投稿日 : 2019.12.27 更新日 : 2020.11.25

【東京・下北沢/NO ROOM FOR SQUARES】禁酒法時代にタイムスリップできる秘密のバー

取材・文/富山英三郎  撮影/高瀬竜弥

NO ROOM FOR SQUARES(ノー ルーム フォー スクエア)の写真1
いつか常連になりたいお店 #44

「音楽」に深いこだわりを持つ飲食店を紹介するこのコーナー。今回は、『Time Out』誌の調査で「世界で最もクールな街」で2位に選ばれた下北沢(東京都世田谷区)にて、2019年9月にオープンした『NO ROOM FOR SQUARES(ノー ルーム フォー スクエア)』を訪問。そこはジャズとバー文化を愛する若き店主による、クールでセクシーな空間でした。
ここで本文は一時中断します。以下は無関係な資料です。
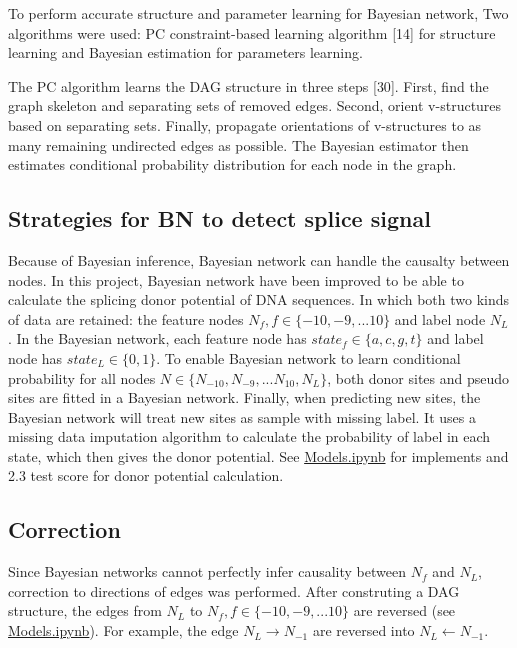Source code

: \documentclass[11pt]{article}
\begin{document}
To perform accurate structure and parameter learning for Bayesian
network, Two algorithms were used: PC constraint-based learning
algorithm {[}14{]} for structure learning and Bayesian estimation for
parameters learning.

The PC algorithm learns the DAG structure in three steps {[}30{]}.
First, find the graph skeleton and separating sets of removed edges.
Second, orient v-structures based on separating sets. Finally, propagate
orientations of v-structures to as many remaining undirected edges as
possible. The Bayesian estimator then estimates conditional probability
distribution for each node in the graph.

    \hypertarget{strategies-for-bn-to-detect-splice-signal}{%
\subsection{Strategies for BN to detect splice
signal}\label{strategies-for-bn-to-detect-splice-signal}}

Because of Bayesian inference, Bayesian network can handle the causalty
between nodes. In this project, Bayesian network have been improved to
be able to calculate the splicing donor potential of DNA sequences. In
which both two kinds of data are retained: the feature nodes
\(N_{f}, f\in \{-10,-9,...10\}\) and label node \(N_L\). In the Bayesian
network, each feature node has \(state_f \in \{a,c,g,t\}\) and label
node has \(state_L\in \{0,1\}\). To enable Bayesian network to learn
conditional probability for all nodes
\(N \in \{N_{-10},N_{-9},...N_{10},N_{L}\}\), both donor sites and
pseudo sites are fitted in a Bayesian network. Finally, when predicting
new sites, the Bayesian network will treat new sites as sample with
missing label. It uses a missing data imputation algorithm to calculate
the probability of label in each state, which then gives the donor
potential. See
\href{https://github.com/AdeBC/GSSR/blob/master/Source/Models.ipynb}{Models.ipynb}
for implements and 2.3 test score for donor potential calculation.

    \hypertarget{correction}{%
\subsection{Correction}\label{correction}}

Since Bayesian networks cannot perfectly infer causality between \(N_f\)
and \(N_L\), correction to directions of edges was performed. After
construting a DAG structure, the edges from \(N_L\) to
\(N_f, f \in \{−10,−9,...10\}\) are reversed (see
\href{https://github.com/AdeBC/GSSR/blob/master/Source/Models.ipynb}{Models.ipynb}).
For example, the edge \(N_L \rightarrow N_{-1}\) are reversed into
\(N_L \leftarrow N_{-1}\).
\end{document}
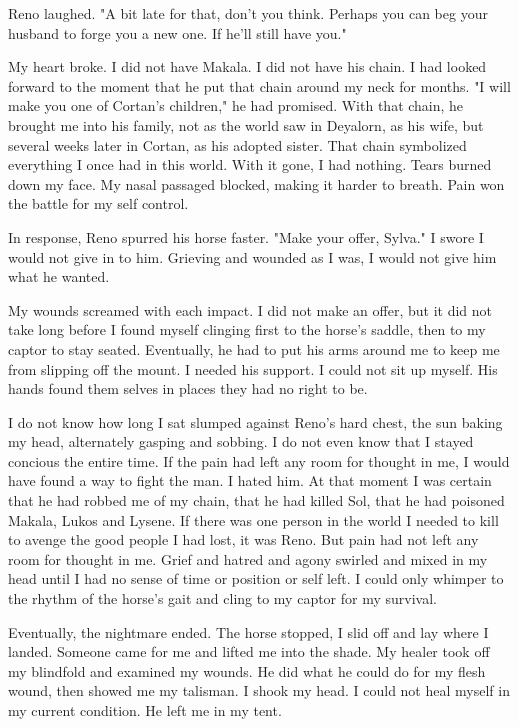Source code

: \documentclass{article}
\begin{document}
Reno laughed. "A bit late for that, don't you think. Perhaps you can beg your husband to forge you a new one. If he'll still have you." 

My heart broke. I did not have Makala. I did not have his chain. I had looked forward to the moment that he put that chain around my neck for months. "I will make you one of Cortan's children," he had promised. With that chain, he brought me into his family, not as the world saw in Deyalorn, as his wife, but several weeks later in Cortan, as his adopted sister. That chain symbolized everything I once had in this world. With it gone, I had nothing. Tears burned down my face. My nasal passaged blocked, making it harder to breath. Pain won the battle for my self control. 

In response, Reno spurred his horse faster. "Make your offer, Sylva." I swore I would not give in to him. Grieving and wounded as I was, I would not give him what he wanted. 

My wounds screamed with each impact. I did not make an offer, but it did not take long before I found myself clinging first to the horse's saddle, then to my captor to stay seated. Eventually, he had to put his arms around me to keep me from slipping off the mount. I needed his support. I could not sit up myself. His hands found them selves in places they had no right to be. 

I do not know how long I sat slumped against Reno's hard chest, the sun baking my head, alternately gasping and sobbing. I do not even know that I stayed concious the entire time. If the pain had left any room for thought in me, I would have found a way to fight the man. I hated him. At that moment I was certain that he had robbed me of my chain, that he had killed Sol, that he had poisoned Makala, Lukos and Lysene. If there was one person in the world I needed to kill to avenge the good people I had lost, it was Reno. But pain had not left any room for thought in me. Grief and hatred and agony swirled and mixed in my head until I had no sense of time or position or self left. I could only whimper to the rhythm of the horse's gait and cling to my captor for my survival.

Eventually, the nightmare ended. The horse stopped, I slid off and lay where I landed. Someone came for me and lifted me into the shade. My healer took off my blindfold and examined my wounds. He did what he could do for my flesh wound, then showed me my talisman. I shook my head. I could not heal myself in my current condition. He left me in my tent.
\end{document}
NO ROOM FOR SQUARES(ノー ルーム フォー スクエア)の写真2

 華麗なるギャツビーの時代へようこそ

下北沢駅の東口または南西口から出て、下北沢南口商店街をくだりきった四差路にあるビルに『NO ROOM FOR SQUARES(ノー ルーム フォー スクエア)』はある。多少土地勘のある人には、『餃子の王将』の斜め向かいのビルと言ったほうがわかりやすだろうか。

エレベーターに乗り4Fを押し、扉が開くと右側にはヴィンテージなコーラの自販機。左側を見ると、よくあるクリーム色の鉄の扉。「えっ?」、まずはクリーム色の扉を開けてみると、そこは非常階段。気持ちを入れ替えてコーラの扉を開けると、色調の暗いウッドとスチールに満ちたバーが現れた。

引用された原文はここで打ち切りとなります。